» **TASK INSTRUCTIONS**:
Wherever a line in the material contains the word "deadline", copy that line.

» **MATERIAL FOR THIS EXERCISE**:
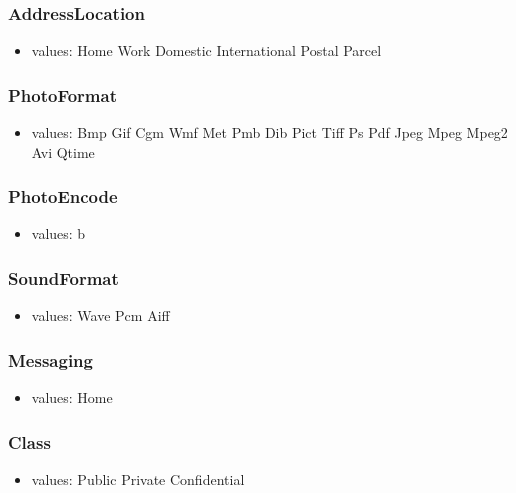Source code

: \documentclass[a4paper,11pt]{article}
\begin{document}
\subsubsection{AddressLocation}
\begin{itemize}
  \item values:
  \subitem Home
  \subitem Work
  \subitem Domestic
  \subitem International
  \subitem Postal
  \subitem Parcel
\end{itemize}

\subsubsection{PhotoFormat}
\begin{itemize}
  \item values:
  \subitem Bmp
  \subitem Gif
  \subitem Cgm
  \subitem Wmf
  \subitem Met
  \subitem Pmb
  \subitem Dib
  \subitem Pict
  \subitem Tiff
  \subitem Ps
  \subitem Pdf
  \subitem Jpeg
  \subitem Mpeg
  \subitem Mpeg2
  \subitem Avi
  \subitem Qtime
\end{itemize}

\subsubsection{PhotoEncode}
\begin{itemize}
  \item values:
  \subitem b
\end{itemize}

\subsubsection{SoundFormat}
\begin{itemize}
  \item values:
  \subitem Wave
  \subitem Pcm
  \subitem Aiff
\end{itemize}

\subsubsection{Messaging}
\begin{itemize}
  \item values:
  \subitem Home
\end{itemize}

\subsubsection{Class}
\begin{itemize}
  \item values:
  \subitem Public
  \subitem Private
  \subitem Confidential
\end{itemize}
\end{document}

==

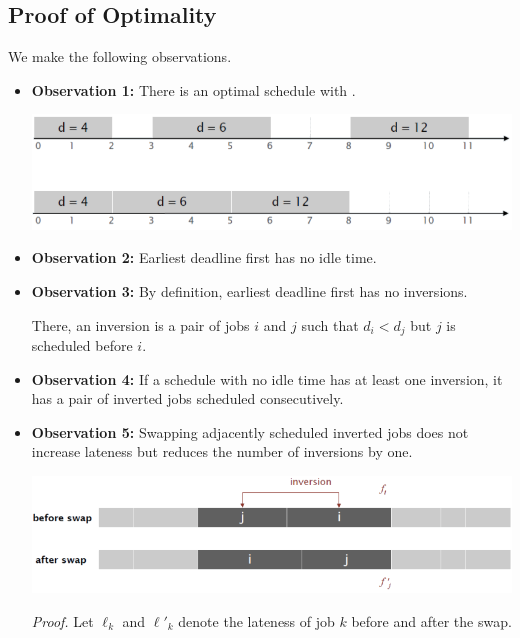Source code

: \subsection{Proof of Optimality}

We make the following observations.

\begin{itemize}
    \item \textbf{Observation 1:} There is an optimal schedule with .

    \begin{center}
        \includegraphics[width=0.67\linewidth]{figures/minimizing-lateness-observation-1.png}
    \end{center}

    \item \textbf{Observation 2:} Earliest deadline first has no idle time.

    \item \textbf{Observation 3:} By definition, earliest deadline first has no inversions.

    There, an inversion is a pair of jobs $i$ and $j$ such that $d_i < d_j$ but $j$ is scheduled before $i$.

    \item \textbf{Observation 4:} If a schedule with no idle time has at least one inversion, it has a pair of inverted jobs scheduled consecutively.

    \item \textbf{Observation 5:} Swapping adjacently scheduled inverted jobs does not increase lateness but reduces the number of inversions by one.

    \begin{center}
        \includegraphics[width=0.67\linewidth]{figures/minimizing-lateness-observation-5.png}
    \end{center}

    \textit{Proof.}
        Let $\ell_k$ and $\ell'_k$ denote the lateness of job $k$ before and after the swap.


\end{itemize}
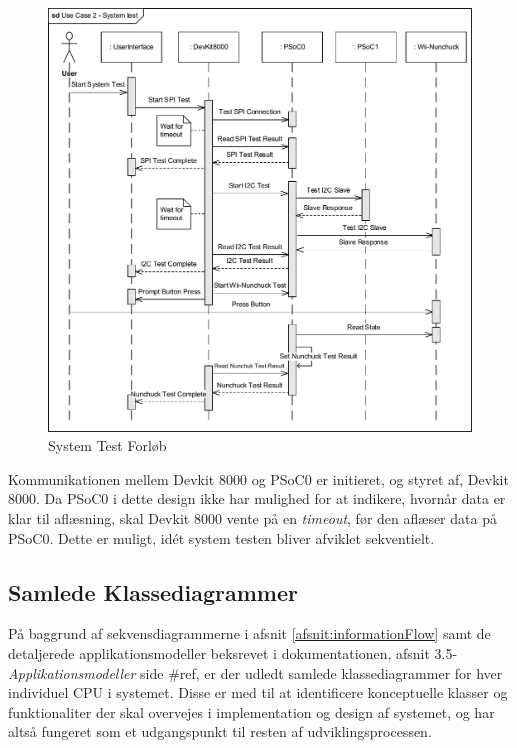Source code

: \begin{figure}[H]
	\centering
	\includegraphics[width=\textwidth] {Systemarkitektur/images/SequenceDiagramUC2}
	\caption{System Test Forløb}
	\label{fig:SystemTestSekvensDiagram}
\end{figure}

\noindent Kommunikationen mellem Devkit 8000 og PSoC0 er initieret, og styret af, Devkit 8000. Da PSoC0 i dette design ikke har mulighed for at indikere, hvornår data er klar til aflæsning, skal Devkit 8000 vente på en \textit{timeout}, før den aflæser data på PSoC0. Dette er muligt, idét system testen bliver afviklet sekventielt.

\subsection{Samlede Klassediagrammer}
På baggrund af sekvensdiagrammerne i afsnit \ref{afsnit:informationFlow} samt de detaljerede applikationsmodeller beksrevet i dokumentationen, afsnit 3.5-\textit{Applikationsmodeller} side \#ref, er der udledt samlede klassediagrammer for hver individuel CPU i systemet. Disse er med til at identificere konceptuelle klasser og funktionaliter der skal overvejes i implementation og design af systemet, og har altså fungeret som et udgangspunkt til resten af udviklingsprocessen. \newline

» **ANSWER FOR THIS EXERCISE**:
    \item \textbf{Observation 2:} Earliest deadline first has no idle time.
    \item \textbf{Observation 3:} By definition, earliest deadline first has no inversions.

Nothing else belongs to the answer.